Uriel took a step toward the third, the mess of wings confusing him. Why wasn’t that one moving at all.

“He’s dead,” Silas said. “Was the first. They cut off his wings and let him bleed to death. Threw the wings on top of him to mock that he couldn’t heal it.”

Uriel stared at the seraph, his heart pounding, gut churning.

The idea of mortality not new, but startling.

He reached for one of the fallen wings, fingertips carefully brushing the edge fearing he’d hurt the seraph, but the wing slipped to the side, falling free.

The seraph lay unmoving, beginning to rot in death, blood staining the remains in a dozen places with a nasty brown ooze.

The scent of feces intensified the closer he got. The seraph’s bowels had been spilled. Meant to be mortal, similar to humans, Uriel recalled and understood they’d let this seraph die a slow and brutal death. New to mortality, pain, emotion, he would have suffered as few others could.

“Who did this?” Uriel whispered, fighting to keep his stomach from adding to the mess of the poor tortured seraph.

Noise came from outside. Footsteps and voices.

Silas grabbed Mason. “We have to go. They are coming.” He looked around in panic. “We have to get out.”

Uriel’s gaze flitted to the doorway as he caught the movement of several humans. One a doctor who avoided him while he sat in the main part of the recovery space.

“What are you doing?” The doctor demanded. “They are dangerous. Seize him. He’ll tear our sanctuary apart.” The humans beside the doctor took a step forward, long sticks in their hands, which Uriel didn’t recognize.

“That’s the one who ripped Yaser from this world,” Silas said as Mason hid behind him.

Uriel glared at them as they stalked his way. The magic churned inside him, needing release. He gagged, and couldn’t fight the need to vomit anymore as a thick wad of something came up.

“Gross,” one of the humans said and jabbed at him with the stick.

A jolt of pain lanced through Uriel. He shuddered and dropped to the ground.

The other humans approached Silas. Uriel growled, a snarl coming from him that shook the room.

Everyone froze and the magic slipped from Uriel in a wave of uncontrolled energy.

For a few seconds the world shifted and rumbled around them. Uriel had a few seconds to decide to release the magic or hold it, but could only think protect them.

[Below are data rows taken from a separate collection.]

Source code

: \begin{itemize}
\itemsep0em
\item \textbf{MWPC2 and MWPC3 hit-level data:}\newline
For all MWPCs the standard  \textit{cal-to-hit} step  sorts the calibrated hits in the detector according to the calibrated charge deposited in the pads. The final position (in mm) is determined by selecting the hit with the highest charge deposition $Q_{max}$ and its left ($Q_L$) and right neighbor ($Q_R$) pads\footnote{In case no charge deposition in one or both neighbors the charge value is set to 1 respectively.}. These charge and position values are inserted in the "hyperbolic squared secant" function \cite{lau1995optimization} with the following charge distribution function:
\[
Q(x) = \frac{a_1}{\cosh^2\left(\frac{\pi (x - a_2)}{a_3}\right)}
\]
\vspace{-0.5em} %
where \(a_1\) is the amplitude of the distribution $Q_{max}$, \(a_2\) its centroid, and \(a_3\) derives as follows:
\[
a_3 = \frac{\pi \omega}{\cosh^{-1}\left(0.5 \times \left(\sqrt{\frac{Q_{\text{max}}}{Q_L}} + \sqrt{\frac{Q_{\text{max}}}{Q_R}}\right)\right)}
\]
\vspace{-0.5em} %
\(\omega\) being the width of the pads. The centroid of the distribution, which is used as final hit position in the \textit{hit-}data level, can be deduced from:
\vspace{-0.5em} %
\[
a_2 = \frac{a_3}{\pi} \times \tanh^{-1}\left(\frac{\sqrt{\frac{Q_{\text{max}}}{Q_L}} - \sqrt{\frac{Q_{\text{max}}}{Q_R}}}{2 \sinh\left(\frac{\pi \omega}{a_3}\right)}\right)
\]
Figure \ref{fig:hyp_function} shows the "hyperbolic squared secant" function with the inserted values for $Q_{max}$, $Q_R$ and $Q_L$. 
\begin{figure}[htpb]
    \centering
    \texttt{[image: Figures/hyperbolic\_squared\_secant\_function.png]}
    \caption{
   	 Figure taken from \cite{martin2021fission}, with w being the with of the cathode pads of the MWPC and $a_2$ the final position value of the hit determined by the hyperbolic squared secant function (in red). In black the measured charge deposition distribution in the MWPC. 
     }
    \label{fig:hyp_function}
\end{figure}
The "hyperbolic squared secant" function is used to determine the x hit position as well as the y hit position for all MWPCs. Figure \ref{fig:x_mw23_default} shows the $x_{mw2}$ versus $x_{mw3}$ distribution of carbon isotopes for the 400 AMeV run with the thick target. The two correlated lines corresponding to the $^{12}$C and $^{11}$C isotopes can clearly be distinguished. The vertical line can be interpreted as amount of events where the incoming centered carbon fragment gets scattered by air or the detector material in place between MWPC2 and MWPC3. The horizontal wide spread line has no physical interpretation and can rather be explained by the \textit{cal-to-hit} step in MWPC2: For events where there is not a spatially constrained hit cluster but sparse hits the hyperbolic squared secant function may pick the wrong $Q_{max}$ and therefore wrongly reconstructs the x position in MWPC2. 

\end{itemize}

A raging growl howled a deafening cry. Scaled legs straddled Uriel as a large beast loomed over him, protective and fierce. Uriel continued to heave, his guts churning, from the electricity zapping through every muscle and nerve. Magic broke free from his hold and pooled into the beast above him.

“Shoot it!” The human screamed at the others. “And the male! He’s a creator. Best to snuff his power before he brings the whole building down.”

Silas and Mason crouched several feet away, keeping out of the notice of the beast. Uriel’s light above faltered as the creature stretched up and snapped it from its floating perch. Illuminated for a half second, Uriel thought it reminded him of a dragon from mortal storybooks.

The beast snarled and whipped a giant set of wings out, smashing walls and opening a hole in the ceiling. Uriel met Silas’s gaze and flicked his own upward. Telling them to escape. Silas hesitated only a moment before grabbing Mason and launching the two of them toward freedom.

Uriel shuddered as the dragon snapped at the humans, killing the guards and aiming for the doctor.

He found himself not caring. Evil existed in every facet of life, best to snuff it quickly.

But a mass of loud bangs erupted above him.

His hearing faded to an echo and the dragon’s hot blood dripped on him.

Get away, Uriel thought as a dagger of pain erupted in his back.

The dragon hesitated, swiped out another wall and jolted through it.

Blood poured from Uriel, a strange, yet familiar feeling.

His vision faded as he watched the doctor aim a dark bit of metal at him.

The dim light illuminated a head of red hair as someone rushed to throw themselves over him.

Wade… Uriel thought with horror as the metal weapon exploded again. He fell into darkness with Wade’s weight pressing him to the floor and prayed the chatty seraph would somehow survive.